カンザスが樹齢数百年と云わんばかりの大木を目の前にすると、地面に指をさした。
「ここから中へ入れる」
言って、大木の根元に折り重なるように葉が集まっているのを掻き分けると、スイッチのようなボタンが出てきた。それを押す。すると、轟々と音が響き、地面がぱっくりと割れた。鋼の扉がスライドする。四方二メートルほどの大きな入口が現れた。
「ここが地下シェルターの入口だ。階段になっている。気を付けて着いてこい。下りきると警備員がいる。俺が始末する」
言って、全員がこくりと頷くとカンザスは階段を丁寧に降りて行った。全員もそれに倣う。ファイアがのしのしと続いていく。
階段はかなりの長さがあった。だいぶ深い場所に地下シェルターはあるのだろう。階段内は深くに行くほど、陽の光が入らず暗い。しかし一本の道だからただ慎重に進めばいい。

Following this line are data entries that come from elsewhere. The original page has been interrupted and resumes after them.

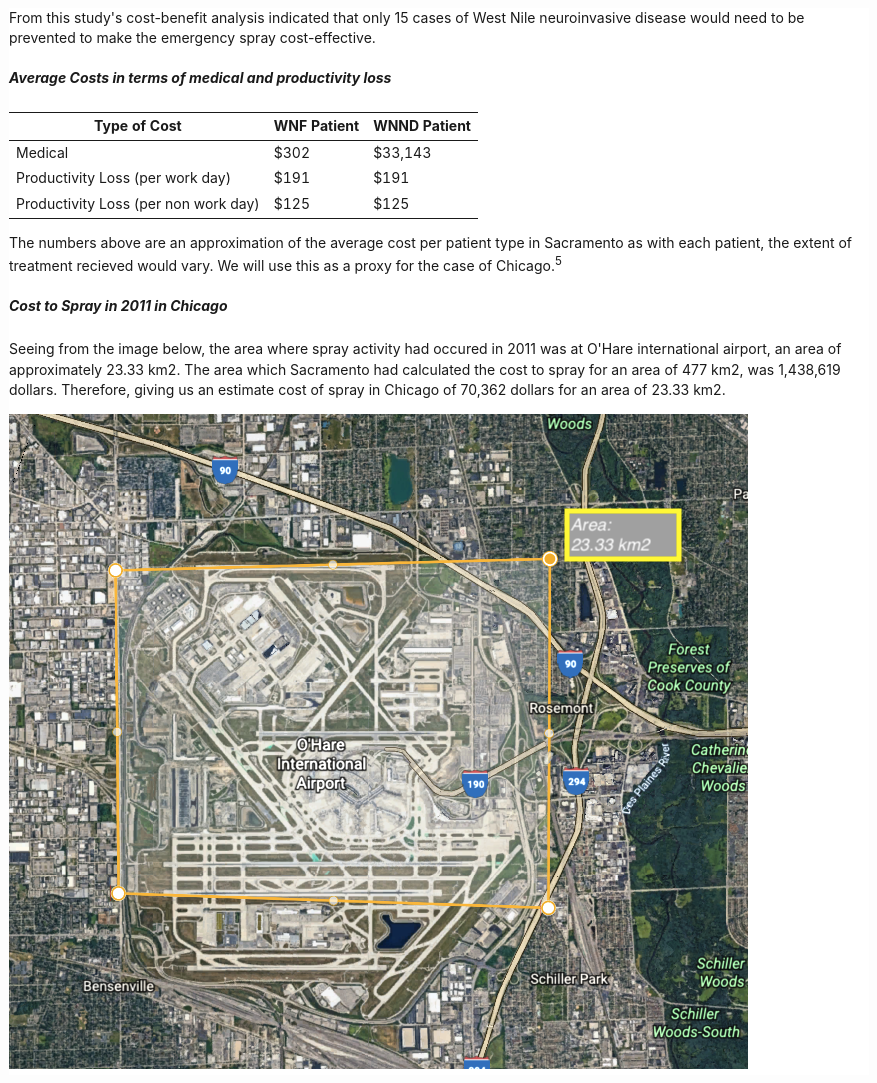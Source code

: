 From this study's cost-benefit analysis indicated that only 15 cases of West Nile neuroinvasive disease would need to be prevented to make the emergency spray cost-effective.

##### Average Costs in terms of medical and productivity loss

| Type of Cost                                 | WNF Patient | WNND Patient |
|----------------------------------|-------------|--------------|
| Medical                          | \$302        | \$33,143      |
| Productivity Loss (per work day) | \$191        | \$191         |
| Productivity Loss (per non work day)  | \$125        | \$125         |

The numbers above are an approximation of the average cost per patient type in Sacramento as with each patient, the extent of treatment recieved would vary. We will use this as a proxy for the case of Chicago.<sup>5</sup>

##### Cost to Spray in 2011 in Chicago
Seeing from the image below, the area where spray activity had occured in 2011 was at O'Hare international airport, an area of approximately 23.33 km2. The area which Sacramento had calculated the cost to spray for an area of 477 km2, was 1,438,619 dollars. Therefore, giving us an estimate cost of spray in Chicago of 70,362 dollars for an area of 23.33 km2.

![test](./images/area_sprayed_in_2011.png)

しばらく進んだときだった。鋼の扉が出てきた。壁にはIDカードを刺すカードリーダーがあった。カンザスは懐から自分のIDカードを出した。それを翳す。
すると、けたたましい音が鳴り響いた。
「Intruder detection Intruder detection」
サイレンの音とともに、侵入者発見という機械的なアナウンスが流れ続ける。扉が開いた。中から武装した男二人がカンザスに向けて銃を向ける。中の光から階段の暗がりに光が差し眩しい。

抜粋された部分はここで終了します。